_PROBLEM TO SOLVE_. What you return should match the material below line for line, except that no image appears in it.
== Segment start ==
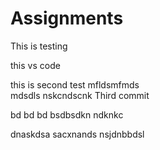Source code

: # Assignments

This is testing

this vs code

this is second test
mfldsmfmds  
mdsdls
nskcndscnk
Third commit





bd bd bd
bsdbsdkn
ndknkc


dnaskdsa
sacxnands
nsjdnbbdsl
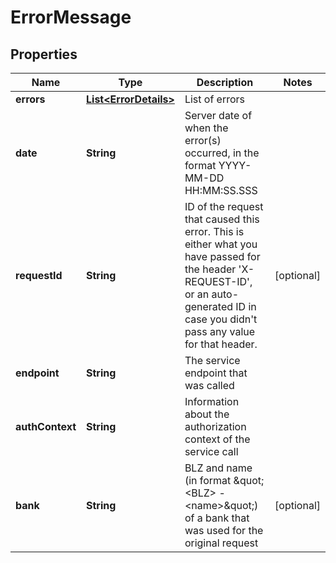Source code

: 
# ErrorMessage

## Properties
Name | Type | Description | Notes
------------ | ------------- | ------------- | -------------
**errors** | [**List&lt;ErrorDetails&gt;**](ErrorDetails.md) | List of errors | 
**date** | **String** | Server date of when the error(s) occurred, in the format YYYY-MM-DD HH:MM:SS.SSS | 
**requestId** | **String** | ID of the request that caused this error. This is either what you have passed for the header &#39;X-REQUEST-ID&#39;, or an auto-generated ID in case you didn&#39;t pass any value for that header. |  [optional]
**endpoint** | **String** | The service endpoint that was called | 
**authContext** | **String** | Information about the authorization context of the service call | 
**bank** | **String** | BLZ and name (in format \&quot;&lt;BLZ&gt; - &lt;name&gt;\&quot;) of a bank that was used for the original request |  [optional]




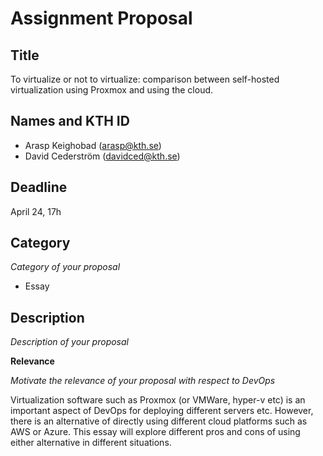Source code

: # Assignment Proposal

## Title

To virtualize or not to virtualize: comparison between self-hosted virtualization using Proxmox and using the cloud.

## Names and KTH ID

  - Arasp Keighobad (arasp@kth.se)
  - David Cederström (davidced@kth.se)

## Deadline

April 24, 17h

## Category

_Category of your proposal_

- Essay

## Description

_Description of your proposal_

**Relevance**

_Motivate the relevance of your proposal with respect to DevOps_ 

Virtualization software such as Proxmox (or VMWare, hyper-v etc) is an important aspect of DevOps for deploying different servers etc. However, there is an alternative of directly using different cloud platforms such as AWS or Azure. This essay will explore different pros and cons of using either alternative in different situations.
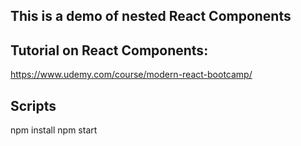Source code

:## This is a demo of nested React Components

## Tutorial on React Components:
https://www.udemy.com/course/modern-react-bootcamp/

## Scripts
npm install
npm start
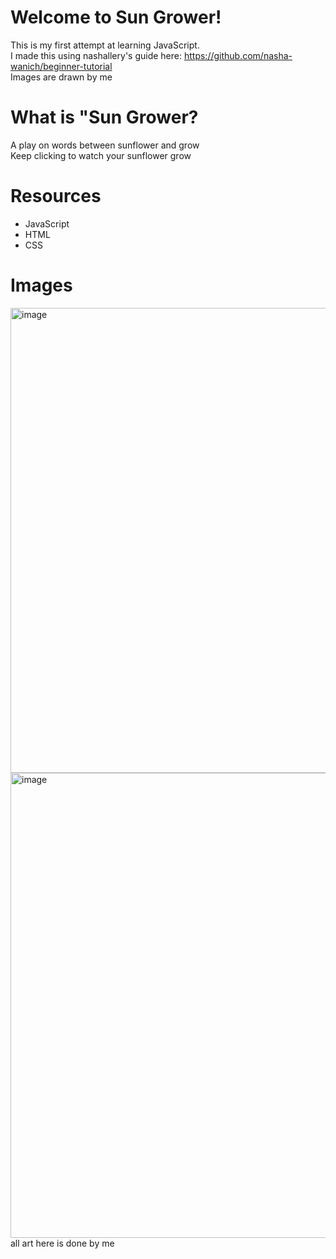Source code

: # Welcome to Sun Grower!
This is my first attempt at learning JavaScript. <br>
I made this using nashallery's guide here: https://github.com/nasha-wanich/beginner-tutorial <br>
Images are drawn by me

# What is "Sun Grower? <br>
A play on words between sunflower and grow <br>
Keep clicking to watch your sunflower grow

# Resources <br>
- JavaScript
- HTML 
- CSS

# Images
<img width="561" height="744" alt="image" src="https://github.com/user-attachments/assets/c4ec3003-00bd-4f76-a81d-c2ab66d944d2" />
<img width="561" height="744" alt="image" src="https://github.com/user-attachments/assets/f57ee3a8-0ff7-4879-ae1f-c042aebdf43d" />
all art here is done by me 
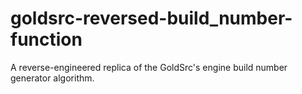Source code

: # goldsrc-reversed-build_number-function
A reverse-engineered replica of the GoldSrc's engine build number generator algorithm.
== Segment end ==
_ANSWER AREA_.
Source code

: # Assignments

This is testing

this vs code

this is second test
mfldsmfmds  
mdsdls
nskcndscnk
Third commit





bd bd bd
bsdbsdkn
ndknkc


dnaskdsa
sacxnands
nsjdnbbdsl
Source code

: 
# ErrorMessage

## Properties
Name | Type | Description | Notes
------------ | ------------- | ------------- | -------------
**errors** | [**List&lt;ErrorDetails&gt;**](ErrorDetails.md) | List of errors | 
**date** | **String** | Server date of when the error(s) occurred, in the format YYYY-MM-DD HH:MM:SS.SSS | 
**requestId** | **String** | ID of the request that caused this error. This is either what you have passed for the header &#39;X-REQUEST-ID&#39;, or an auto-generated ID in case you didn&#39;t pass any value for that header. |  [optional]
**endpoint** | **String** | The service endpoint that was called | 
**authContext** | **String** | Information about the authorization context of the service call | 
**bank** | **String** | BLZ and name (in format \&quot;&lt;BLZ&gt; - &lt;name&gt;\&quot;) of a bank that was used for the original request |  [optional]




Source code

: # Assignment Proposal

## Title

To virtualize or not to virtualize: comparison between self-hosted virtualization using Proxmox and using the cloud.

## Names and KTH ID

  - Arasp Keighobad (arasp@kth.se)
  - David Cederström (davidced@kth.se)

## Deadline

April 24, 17h

## Category

_Category of your proposal_

- Essay

## Description

_Description of your proposal_

**Relevance**

_Motivate the relevance of your proposal with respect to DevOps_ 

Virtualization software such as Proxmox (or VMWare, hyper-v etc) is an important aspect of DevOps for deploying different servers etc. However, there is an alternative of directly using different cloud platforms such as AWS or Azure. This essay will explore different pros and cons of using either alternative in different situations.
Source code

:## This is a demo of nested React Components

## Tutorial on React Components:
https://www.udemy.com/course/modern-react-bootcamp/

## Scripts
npm install
npm start
Source code

: # Welcome to Sun Grower!
This is my first attempt at learning JavaScript. <br>
I made this using nashallery's guide here: https://github.com/nasha-wanich/beginner-tutorial <br>
Images are drawn by me

# What is "Sun Grower? <br>
A play on words between sunflower and grow <br>
Keep clicking to watch your sunflower grow

# Resources <br>
- JavaScript
- HTML 
- CSS

# Images
<img width="561" height="744" alt="image" src="https://github.com/user-attachments/assets/c4ec3003-00bd-4f76-a81d-c2ab66d944d2" />
<img width="561" height="744" alt="image" src="https://github.com/user-attachments/assets/f57ee3a8-0ff7-4879-ae1f-c042aebdf43d" />
all art here is done by me 
Source code

: # goldsrc-reversed-build_number-function
A reverse-engineered replica of the GoldSrc's engine build number generator algorithm.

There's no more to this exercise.